Recorded information START
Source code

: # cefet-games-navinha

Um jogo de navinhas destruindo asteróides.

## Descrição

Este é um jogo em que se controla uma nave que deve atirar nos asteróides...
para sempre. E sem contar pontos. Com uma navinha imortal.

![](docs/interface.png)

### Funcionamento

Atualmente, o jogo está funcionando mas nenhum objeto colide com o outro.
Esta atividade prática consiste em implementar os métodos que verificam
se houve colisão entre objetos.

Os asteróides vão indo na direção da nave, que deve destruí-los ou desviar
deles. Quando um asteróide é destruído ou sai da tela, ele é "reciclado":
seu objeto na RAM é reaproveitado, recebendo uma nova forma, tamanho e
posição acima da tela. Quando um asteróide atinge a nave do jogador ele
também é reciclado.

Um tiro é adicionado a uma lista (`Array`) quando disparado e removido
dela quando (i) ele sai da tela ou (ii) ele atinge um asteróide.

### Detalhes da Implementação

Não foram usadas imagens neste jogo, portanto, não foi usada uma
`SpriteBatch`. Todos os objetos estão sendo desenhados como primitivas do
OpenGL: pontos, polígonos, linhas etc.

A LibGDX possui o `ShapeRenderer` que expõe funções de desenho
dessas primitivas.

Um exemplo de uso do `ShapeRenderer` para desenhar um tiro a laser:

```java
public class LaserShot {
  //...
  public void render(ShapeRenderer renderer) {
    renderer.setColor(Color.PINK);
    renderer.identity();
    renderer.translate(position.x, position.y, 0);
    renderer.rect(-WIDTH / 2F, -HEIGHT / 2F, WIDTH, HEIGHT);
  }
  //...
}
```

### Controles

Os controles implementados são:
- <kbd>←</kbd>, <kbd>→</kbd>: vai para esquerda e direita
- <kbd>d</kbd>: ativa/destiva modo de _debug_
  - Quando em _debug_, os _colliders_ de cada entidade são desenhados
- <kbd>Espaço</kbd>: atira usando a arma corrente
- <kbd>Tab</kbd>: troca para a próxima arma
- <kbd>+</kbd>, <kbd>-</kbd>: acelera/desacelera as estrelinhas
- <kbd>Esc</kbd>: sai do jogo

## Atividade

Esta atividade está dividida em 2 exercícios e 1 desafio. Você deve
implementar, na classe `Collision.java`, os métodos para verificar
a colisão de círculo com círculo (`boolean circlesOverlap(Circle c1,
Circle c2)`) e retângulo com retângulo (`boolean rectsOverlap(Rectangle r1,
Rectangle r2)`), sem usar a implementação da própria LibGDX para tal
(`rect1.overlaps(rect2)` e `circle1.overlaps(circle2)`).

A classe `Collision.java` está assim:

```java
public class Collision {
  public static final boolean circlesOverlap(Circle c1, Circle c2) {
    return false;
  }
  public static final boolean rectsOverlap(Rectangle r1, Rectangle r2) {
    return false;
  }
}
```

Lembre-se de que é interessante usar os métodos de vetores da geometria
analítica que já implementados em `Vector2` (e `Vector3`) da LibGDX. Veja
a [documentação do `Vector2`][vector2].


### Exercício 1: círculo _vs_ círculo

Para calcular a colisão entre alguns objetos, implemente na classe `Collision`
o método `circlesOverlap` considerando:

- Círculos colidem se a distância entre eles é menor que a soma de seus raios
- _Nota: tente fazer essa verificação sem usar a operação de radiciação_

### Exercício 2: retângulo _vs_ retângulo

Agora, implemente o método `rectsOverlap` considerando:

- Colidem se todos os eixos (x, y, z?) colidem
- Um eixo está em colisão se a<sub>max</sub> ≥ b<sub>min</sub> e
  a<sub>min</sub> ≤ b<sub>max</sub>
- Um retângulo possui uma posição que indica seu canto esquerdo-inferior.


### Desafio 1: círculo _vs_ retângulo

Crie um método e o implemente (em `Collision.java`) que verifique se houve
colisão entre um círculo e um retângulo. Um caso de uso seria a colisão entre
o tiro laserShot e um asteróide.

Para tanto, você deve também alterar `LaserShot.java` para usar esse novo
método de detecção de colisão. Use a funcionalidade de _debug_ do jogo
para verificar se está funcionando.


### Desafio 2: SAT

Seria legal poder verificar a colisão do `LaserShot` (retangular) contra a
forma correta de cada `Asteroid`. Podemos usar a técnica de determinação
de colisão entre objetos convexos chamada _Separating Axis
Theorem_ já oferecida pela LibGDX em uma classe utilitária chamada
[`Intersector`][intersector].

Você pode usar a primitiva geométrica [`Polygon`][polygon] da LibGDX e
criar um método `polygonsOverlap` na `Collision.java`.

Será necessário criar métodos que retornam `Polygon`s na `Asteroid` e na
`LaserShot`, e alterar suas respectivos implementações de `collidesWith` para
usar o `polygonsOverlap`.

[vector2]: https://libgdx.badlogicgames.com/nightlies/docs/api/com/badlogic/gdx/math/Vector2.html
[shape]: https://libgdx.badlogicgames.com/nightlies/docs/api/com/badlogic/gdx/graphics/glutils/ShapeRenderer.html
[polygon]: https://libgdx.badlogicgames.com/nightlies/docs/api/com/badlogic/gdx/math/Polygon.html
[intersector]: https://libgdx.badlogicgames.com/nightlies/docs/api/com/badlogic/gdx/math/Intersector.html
Recorded information END
Your assignment: What the answer needs is every line from the data above with "cada" in it.

Output below:
  - Quando em _debug_, os _colliders_ de cada entidade são desenhados
forma correta de cada `Asteroid`. Podemos usar a técnica de determinação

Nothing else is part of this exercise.